Metalworking, or at least copper-working, definitely, since there was plenty of local use of copper (in the form of native copper) throughout the Pacific Northwest and Alaska. There was also iron salvaged from shipwrecks or traded across from Siberia but this was very rare. I think there'd be enough people striking it out on their own to blend into local groups as smiths, and they could probably help intensify local metalworking and maybe even introduce ironworking. These techniques could spread pretty far.
Livestock, possibly. The big one is horses which OTL spread fast in practically every place they were introduced. Most Chinese and Japanese horses were smaller than Spanish horses, but bring over some of the horses used by Turkic or Mongolic people and those should be very suitable. Other animals would spread slower.
Irrigation would be very questionable, but if there's enough contact with the Colorado River peoples who did use irrigation then it's certainly possible they'd borrow from Asian techniques. Other than them agriculture is very minimal to non-existant on the West Coast.
Writing I could see the same example as OTL where Cree syllabics and other similar alphabets spread very quickly.
OP said centuries before, so this would be Heian-era Japan which potentially did have the capability to explore that far, at least assuming they managed to subdue the Ainu and Kamchatkans first. I don't know if the institutions existed to permit such widespread colonisation. I think you'd have a few coastal settlements directly under Imperial control and plenty of settlements in the interior only nominally (or not at all) respecting the central government. Later I think China or Japan would establish true control.

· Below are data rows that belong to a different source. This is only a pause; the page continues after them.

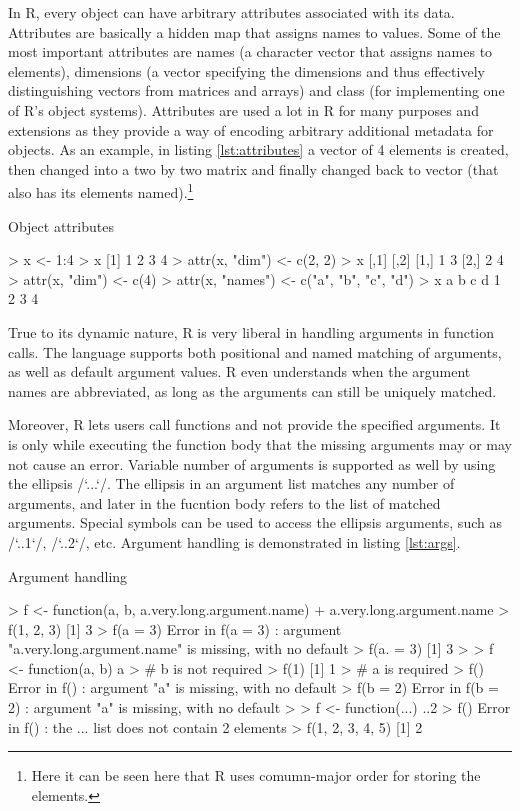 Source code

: {In R, every object can have arbitrary attributes associated with its data. Attributes are basically a hidden map that assigns names to values. Some of the most important attributes are names (a character vector that assigns names to elements), dimensions (a vector specifying the dimensions and thus effectively distinguishing vectors from matrices and arrays) and class (for implementing one of R's object systems). Attributes are used a lot in R for many purposes and extensions as they provide a way of encoding arbitrary additional metadata for objects. As an example, in listing \ref{lst:attributes} a vector of 4 elements is created, then changed into a two by two matrix and finally changed back to vector (that also has its elements named).\footnote{Here it can be seen here that R uses comumn-major order for storing the elements.}

\begin{listing}[htbp]
  \caption{\label{lst:attributes}Object attributes}
  \begin{rcode}
> x <- 1:4
> x
[1] 1 2 3 4
> attr(x, "dim") <- c(2, 2)
> x
     [,1] [,2]
[1,]    1    3
[2,]    2    4
> attr(x, "dim") <- c(4)
> attr(x, "names") <- c("a", "b", "c", "d")
> x
a b c d 
1 2 3 4 
  \end{rcode}
\end{listing}

True to its dynamic nature, R is very liberal in handling arguments in function calls. The language supports both positional and named matching of arguments, as well as default argument values. R even understands when the argument names are abbreviated, as long as the arguments can still be uniquely matched.

Moreover, R lets users call functions and not provide the specified arguments. It is only while executing the function body that the missing arguments may or may not cause an error. Variable number of arguments is supported as well by using the ellipsis \rinline/`...`/. The ellipsis in an argument list matches any number of arguments, and later in the fucntion body refers to the list of matched arguments. Special symbols can be used to access the ellipsis arguments, such as \rinline/`..1`/, \rinline/`..2`/, etc. Argument handling is demonstrated in listing \ref{lst:args}.

\begin{listing}[htbp]
  \caption{\label{lst:args}Argument handling}
  \begin{rcode}
> f <- function(a, b, a.very.long.argument.name)
+     a.very.long.argument.name
> f(1, 2, 3)
[1] 3
> f(a = 3)
Error in f(a = 3) : 
  argument "a.very.long.argument.name" is missing, with no default
> f(a. = 3)
[1] 3
>
> f <- function(a, b) a
> # b is not required
> f(1)
[1] 1
> # a is required
> f()
Error in f() : argument "a" is missing, with no default
> f(b = 2)
Error in f(b = 2) : argument "a" is missing, with no default
>
> f <- function(...) ..2
> f()
Error in f() : the ... list does not contain 2 elements
> f(1, 2, 3, 4, 5)
[1] 2
  \end{rcode}
\end{listing}

}
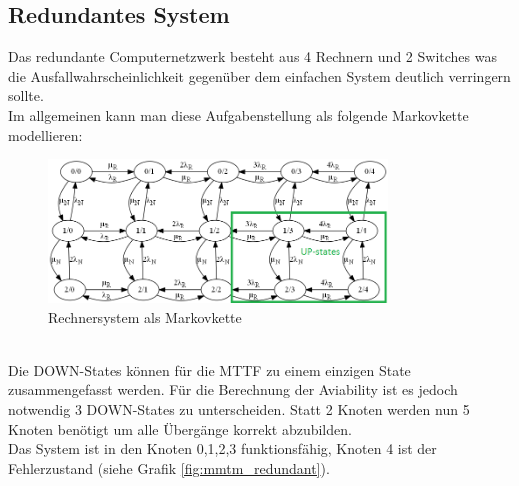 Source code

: \documentclass[10pt,a4paper]{article}
\begin{document}
\subsection{Redundantes System}
Das redundante Computernetzwerk besteht aus 4 Rechnern und 2 Switches was die Ausfallwahrscheinlichkeit gegenüber dem einfachen System deutlich verringern sollte.\\
Im allgemeinen kann man diese Aufgabenstellung als folgende Markovkette modellieren: 
\begin{figure}[h]
\centering
\includegraphics[width=90mm]{zustandsdiagramm_markov.png}
\caption{Rechnersystem als Markovkette\label{mmtm_model}}
\end{figure}\\
Die DOWN-States können für die MTTF zu einem einzigen State 
zusammengefasst werden. Für die Berechnung der Aviability ist es jedoch 
notwendig 3 DOWN-States zu unterscheiden.
Statt 2 Knoten werden nun 5 Knoten benötigt um alle Übergänge korrekt abzubilden.\\
Das System ist in den Knoten 0,1,2,3 funktionsfähig, Knoten 4 ist der Fehlerzustand (siehe Grafik \ref{fig:mmtm_redundant}).\\\\
\end{document}
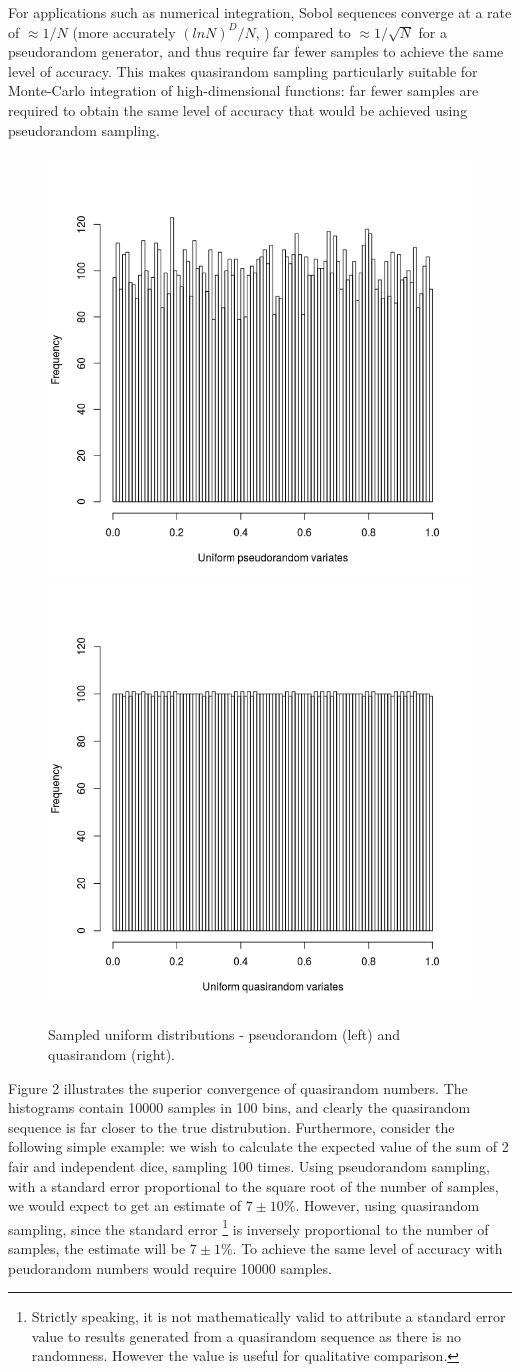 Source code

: \documentclass{JASSS}
\begin{document}
For applications such as numerical integration, Sobol sequences converge
at a rate of \(\approx1/N\) (more accurately \((ln N)^D/N\), \cite{press_numerical_nodate})
compared to \(\approx1/\sqrt N\) for a pseudorandom generator, and thus
require far fewer samples to achieve the same level of accuracy. This makes quasirandom sampling particularly suitable for Monte-Carlo integration of high-dimensional functions: far fewer samples are required to obtain the same level of accuracy that would be achieved using pseudorandom sampling. 

\begin{figure}[!t]
\includegraphics[width=0.5\linewidth]{figures/hist_pseudo} 
\includegraphics[width=0.5\linewidth]{figures/hist_quasi} 
\caption{Sampled uniform distributions -  pseudorandom (left) and quasirandom (right).}
\label{fig:hist_pq_1d}
\end{figure}

Figure 2 illustrates the superior convergence of quasirandom numbers. The histograms contain 10000 samples in 100 bins, and clearly the quasirandom sequence is far closer to the true distrubution. Furthermore, consider the following simple example: we wish to calculate the expected value of the sum of 2 fair and independent dice, sampling 100 times. Using pseudorandom sampling, with a standard error proportional to the square root of the number of samples, we would expect to get an estimate of \(7 \pm 10\%\). However, using quasirandom sampling, since the standard error
\footnote{Strictly speaking, it is not mathematically valid to attribute a standard error value to results generated from a quasirandom sequence as there is no randomness. However the value is useful for qualitative comparison.} 
  is inversely proportional to the number of samples, the estimate will be \(7 \pm 1\%\). To achieve the same level of accuracy with peudorandom numbers would require 10000 samples.
\end{document}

Both the Chinese and Japanese (IIRC the vast majority of ships were Japanese) did historically "visit" the West Coast of North America before Europeans ever showed up but these were just fishing boats who were blown far off course and stranded there. None ever returned. Such a journey would not take years either, as the favourable sea currents in the Japan-Kamchatka-Alaska-West Coast arc is similar to the Gulf Stream in the Atlantic.
Yeah, I was actually banking on the favorable sea currents in the area reducing travel times enough that sustained contact would transmit the old world diseases without requiring the large numbers that turn the area into a settler colony. And thanks for the information on the native copper working, I knew that was a thing in the Andes but I was not aware of the practice in the northwest.
Right now I feel like the big issue is trying to figure out a way to establish trade links strong enough to transmit the diseases to the new world while being weak enough to not lead to an outright conquest of the pacific coast. So, with that in mind, maybe I will cut the Japanese out and have the trade be via the Kamchatkan people in Siberia to get the diseases and some basic things through to the natives before the Japanese arrive in force, giving them a century or three to rebound and adapt that will let them keep the Japanese confined to coastal enclaves when they do arrive. I know that's a lot to ask for, but I started this brainstorming with thinking about how the cultures of the Pacific Northwest would look with constant trade with Asia, so I'm trying to avoid situations where those same cultures are wiped out or subsumed by the Japanese/Chinese or whoever else spearheads the trade.
Anyway, thanks for the feedback! It's a really interesting topic.